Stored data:
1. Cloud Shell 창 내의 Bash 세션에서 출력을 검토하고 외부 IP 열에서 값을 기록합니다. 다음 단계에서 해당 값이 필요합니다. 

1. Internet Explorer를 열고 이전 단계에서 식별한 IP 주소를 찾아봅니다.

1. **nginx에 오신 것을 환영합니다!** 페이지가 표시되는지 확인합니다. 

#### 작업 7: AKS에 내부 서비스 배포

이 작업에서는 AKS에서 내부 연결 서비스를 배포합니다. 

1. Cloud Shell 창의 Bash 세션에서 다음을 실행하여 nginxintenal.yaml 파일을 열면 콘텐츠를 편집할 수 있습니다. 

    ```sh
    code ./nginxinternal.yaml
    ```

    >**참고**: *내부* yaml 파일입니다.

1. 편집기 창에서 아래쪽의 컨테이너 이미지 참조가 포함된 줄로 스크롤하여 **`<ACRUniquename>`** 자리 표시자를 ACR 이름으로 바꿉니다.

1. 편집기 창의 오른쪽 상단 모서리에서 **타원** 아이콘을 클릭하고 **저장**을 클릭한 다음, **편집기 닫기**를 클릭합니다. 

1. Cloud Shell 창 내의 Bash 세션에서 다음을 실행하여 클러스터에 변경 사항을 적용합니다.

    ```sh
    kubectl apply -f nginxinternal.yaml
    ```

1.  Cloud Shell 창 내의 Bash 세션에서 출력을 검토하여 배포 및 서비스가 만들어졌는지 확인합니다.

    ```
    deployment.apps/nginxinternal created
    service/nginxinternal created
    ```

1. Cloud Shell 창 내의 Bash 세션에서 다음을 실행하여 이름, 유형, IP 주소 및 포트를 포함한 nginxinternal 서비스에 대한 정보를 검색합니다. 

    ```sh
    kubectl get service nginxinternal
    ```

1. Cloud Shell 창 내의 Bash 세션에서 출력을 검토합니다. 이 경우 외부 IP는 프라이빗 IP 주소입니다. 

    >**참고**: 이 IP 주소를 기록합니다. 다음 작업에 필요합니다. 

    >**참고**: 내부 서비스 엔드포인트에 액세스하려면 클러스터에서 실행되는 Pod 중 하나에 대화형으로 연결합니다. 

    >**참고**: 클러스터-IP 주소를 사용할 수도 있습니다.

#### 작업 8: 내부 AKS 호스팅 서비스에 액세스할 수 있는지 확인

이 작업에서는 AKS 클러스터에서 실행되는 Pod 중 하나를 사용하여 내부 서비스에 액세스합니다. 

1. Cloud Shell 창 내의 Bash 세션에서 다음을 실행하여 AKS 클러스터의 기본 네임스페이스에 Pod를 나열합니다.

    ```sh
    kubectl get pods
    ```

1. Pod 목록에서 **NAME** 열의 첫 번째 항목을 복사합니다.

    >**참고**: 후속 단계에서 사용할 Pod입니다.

WORK ORDER: Show all lines above holding the word "실행하여".

RESPONSE BOX:
1. Cloud Shell 창의 Bash 세션에서 다음을 실행하여 nginxintenal.yaml 파일을 열면 콘텐츠를 편집할 수 있습니다. 
1. Cloud Shell 창 내의 Bash 세션에서 다음을 실행하여 클러스터에 변경 사항을 적용합니다.
1. Cloud Shell 창 내의 Bash 세션에서 다음을 실행하여 이름, 유형, IP 주소 및 포트를 포함한 nginxinternal 서비스에 대한 정보를 검색합니다. 
1. Cloud Shell 창 내의 Bash 세션에서 다음을 실행하여 AKS 클러스터의 기본 네임스페이스에 Pod를 나열합니다.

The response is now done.